**What is expected**:
Search the records below for "valence"; copy each line that has it.

**Source information**:

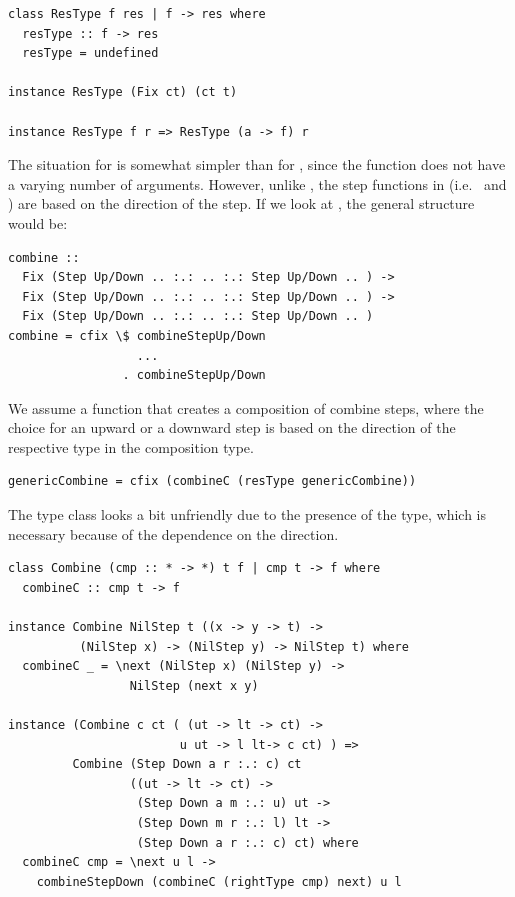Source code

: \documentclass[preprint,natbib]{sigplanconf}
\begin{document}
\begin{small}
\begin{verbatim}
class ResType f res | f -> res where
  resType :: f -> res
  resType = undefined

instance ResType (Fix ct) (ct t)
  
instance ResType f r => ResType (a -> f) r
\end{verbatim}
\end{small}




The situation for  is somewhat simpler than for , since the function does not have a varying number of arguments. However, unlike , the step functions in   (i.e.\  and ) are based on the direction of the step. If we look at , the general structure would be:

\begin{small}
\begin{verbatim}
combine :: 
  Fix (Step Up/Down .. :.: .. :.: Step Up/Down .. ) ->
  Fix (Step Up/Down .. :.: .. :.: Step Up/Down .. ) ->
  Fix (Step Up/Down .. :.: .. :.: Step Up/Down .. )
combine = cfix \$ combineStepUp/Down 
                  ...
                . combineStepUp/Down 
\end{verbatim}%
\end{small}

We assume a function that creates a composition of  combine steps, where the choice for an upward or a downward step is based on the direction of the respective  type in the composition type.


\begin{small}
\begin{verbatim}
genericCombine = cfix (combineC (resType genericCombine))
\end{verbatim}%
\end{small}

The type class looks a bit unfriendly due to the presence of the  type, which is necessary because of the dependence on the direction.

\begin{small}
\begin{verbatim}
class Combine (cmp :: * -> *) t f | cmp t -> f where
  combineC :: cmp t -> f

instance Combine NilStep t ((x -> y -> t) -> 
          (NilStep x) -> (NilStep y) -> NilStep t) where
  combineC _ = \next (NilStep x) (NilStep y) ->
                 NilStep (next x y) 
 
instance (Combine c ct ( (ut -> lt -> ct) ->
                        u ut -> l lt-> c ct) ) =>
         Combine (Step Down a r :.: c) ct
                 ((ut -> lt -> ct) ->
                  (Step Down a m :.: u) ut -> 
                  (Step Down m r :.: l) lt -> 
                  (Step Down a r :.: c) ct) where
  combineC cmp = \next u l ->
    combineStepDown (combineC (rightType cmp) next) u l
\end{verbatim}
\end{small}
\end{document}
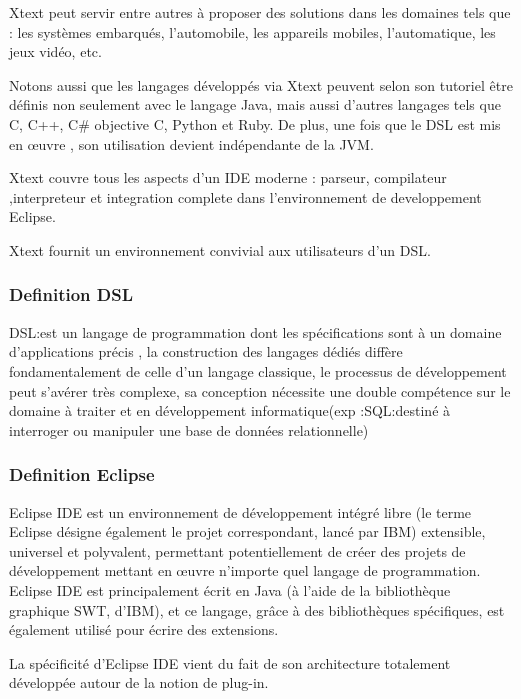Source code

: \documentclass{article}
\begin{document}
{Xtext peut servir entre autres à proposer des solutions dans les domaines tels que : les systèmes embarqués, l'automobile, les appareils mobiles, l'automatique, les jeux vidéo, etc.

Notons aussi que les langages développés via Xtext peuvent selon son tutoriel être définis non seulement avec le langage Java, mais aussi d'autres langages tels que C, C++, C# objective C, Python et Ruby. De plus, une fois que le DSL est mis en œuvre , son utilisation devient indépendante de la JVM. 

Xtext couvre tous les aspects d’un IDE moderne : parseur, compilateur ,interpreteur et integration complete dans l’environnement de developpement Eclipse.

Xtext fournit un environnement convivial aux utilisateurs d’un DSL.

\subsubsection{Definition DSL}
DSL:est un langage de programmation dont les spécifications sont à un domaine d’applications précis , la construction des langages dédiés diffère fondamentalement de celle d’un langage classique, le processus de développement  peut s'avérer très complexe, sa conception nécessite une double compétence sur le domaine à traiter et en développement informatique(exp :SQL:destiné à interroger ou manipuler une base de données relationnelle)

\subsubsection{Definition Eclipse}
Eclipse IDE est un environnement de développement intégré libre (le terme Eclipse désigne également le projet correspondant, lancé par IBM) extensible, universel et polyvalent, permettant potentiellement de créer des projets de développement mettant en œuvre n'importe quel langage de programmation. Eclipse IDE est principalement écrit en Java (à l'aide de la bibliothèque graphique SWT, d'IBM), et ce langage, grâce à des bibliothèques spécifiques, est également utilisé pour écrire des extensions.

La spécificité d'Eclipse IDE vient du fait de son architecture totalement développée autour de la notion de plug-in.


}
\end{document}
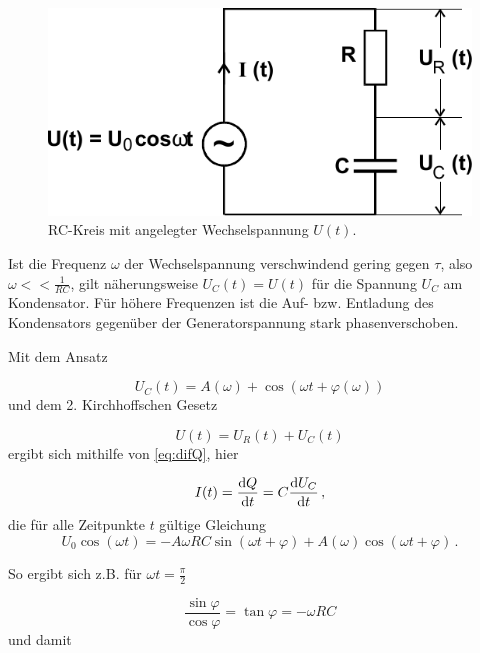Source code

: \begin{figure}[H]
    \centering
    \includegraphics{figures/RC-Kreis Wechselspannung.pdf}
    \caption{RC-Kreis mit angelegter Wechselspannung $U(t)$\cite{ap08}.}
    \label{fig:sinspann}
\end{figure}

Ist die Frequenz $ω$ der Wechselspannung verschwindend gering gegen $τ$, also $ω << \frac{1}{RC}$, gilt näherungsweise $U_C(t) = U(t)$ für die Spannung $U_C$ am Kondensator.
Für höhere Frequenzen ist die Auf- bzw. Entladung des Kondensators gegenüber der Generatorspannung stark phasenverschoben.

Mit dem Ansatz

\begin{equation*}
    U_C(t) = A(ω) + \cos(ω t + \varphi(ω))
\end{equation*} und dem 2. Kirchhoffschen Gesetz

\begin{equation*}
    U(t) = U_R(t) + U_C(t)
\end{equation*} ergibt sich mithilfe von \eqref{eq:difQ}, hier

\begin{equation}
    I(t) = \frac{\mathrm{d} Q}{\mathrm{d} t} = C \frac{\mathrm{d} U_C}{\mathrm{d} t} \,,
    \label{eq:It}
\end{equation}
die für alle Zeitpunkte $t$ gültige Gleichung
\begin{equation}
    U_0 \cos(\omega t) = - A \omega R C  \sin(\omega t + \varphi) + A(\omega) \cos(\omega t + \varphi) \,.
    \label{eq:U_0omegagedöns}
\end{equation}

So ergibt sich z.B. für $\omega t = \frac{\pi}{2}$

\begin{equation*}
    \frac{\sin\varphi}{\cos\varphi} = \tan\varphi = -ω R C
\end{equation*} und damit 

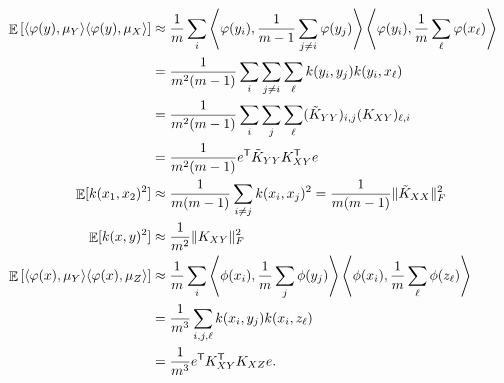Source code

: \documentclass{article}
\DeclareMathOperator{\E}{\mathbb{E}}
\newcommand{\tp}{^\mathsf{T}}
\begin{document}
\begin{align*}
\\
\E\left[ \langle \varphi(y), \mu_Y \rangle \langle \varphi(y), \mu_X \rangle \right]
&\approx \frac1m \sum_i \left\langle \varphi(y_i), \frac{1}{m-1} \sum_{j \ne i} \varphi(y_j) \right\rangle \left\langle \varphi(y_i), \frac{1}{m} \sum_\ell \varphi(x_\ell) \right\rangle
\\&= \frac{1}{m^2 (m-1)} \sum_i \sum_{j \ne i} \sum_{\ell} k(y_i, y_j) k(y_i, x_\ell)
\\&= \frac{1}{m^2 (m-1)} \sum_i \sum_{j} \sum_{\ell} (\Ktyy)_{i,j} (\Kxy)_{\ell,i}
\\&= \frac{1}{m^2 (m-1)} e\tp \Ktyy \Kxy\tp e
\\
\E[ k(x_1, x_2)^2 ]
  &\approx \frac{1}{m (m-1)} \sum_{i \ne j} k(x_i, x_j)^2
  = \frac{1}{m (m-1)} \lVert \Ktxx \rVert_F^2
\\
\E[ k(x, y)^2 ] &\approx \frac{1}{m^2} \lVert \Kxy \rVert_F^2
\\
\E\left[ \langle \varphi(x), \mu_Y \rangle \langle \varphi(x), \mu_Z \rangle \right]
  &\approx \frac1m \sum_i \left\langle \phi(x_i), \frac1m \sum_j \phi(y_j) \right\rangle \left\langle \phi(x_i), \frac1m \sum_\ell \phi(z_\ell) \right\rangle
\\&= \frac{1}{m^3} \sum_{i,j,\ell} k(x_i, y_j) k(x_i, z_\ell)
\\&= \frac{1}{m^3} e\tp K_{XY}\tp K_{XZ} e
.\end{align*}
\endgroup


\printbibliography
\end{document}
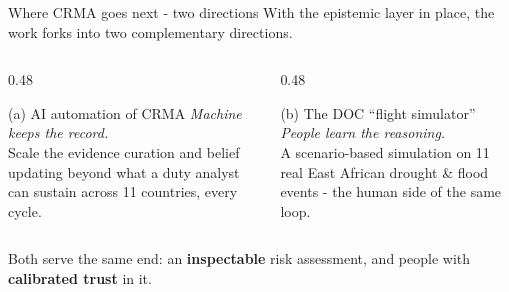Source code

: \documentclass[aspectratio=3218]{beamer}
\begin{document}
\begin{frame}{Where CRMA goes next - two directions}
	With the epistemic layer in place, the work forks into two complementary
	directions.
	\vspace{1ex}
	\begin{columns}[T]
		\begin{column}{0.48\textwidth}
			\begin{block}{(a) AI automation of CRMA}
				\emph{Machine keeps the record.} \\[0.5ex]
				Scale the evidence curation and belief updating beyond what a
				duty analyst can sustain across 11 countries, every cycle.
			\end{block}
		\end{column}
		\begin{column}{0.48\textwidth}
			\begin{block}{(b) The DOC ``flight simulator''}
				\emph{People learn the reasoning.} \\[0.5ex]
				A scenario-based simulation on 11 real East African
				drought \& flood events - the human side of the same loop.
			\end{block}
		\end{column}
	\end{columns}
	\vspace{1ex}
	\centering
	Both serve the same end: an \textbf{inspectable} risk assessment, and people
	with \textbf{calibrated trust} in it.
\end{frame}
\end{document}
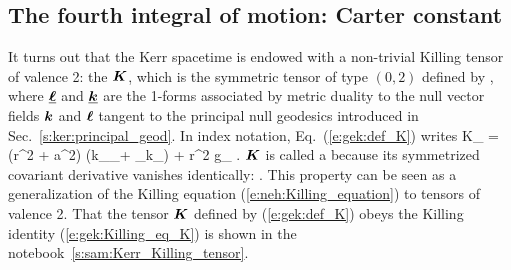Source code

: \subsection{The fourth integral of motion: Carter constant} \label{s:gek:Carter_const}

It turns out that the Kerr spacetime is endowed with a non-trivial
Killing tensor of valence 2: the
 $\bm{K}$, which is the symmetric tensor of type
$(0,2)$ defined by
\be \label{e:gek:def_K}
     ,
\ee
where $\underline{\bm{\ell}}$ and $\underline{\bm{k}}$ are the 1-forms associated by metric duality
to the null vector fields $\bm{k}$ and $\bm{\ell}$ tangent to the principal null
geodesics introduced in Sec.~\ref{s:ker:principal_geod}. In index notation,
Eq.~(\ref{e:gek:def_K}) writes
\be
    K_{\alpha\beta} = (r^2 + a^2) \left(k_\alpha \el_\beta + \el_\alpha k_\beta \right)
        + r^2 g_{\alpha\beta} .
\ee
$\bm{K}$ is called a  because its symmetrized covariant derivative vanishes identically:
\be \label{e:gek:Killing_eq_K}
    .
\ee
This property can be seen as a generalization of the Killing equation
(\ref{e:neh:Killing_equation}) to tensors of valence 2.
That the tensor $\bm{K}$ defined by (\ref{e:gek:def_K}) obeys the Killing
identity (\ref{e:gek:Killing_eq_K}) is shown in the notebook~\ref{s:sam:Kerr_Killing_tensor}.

**Result below**:
Killing tensor of valence 2: the
(\ref{e:neh:Killing_equation}) to tensors of valence 2.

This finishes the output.